◆ Task ◆
Say how many lines of the data below have the word "href" in them. Add nothing else.
++++++++++
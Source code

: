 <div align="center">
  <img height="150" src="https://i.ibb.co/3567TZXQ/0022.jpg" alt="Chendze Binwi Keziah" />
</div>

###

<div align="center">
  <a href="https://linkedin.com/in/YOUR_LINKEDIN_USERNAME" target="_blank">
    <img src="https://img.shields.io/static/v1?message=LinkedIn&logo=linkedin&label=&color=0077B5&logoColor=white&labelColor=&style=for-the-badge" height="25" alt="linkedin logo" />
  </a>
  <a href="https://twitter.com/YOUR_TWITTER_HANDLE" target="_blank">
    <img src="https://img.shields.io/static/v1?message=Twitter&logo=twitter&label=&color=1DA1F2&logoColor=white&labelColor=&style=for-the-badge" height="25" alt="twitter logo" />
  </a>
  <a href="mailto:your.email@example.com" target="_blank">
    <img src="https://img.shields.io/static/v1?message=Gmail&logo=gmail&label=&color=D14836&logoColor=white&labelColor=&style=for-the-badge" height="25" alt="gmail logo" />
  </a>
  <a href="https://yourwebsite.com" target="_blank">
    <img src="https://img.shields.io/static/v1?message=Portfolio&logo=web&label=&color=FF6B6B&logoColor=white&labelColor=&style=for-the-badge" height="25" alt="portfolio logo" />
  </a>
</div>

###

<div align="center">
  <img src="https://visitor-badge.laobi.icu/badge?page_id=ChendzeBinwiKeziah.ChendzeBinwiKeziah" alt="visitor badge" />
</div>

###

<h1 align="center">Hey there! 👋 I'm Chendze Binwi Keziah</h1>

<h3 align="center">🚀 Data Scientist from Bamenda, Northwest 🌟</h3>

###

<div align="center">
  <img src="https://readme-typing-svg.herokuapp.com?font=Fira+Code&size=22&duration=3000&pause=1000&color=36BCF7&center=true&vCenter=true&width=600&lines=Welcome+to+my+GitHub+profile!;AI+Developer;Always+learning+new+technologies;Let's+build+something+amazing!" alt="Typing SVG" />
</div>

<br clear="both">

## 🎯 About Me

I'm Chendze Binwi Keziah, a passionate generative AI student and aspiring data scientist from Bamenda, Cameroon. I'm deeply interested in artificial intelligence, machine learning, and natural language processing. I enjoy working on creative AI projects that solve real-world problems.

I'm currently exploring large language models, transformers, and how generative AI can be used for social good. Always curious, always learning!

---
++++++++++
◆ Answer for the task ◆
4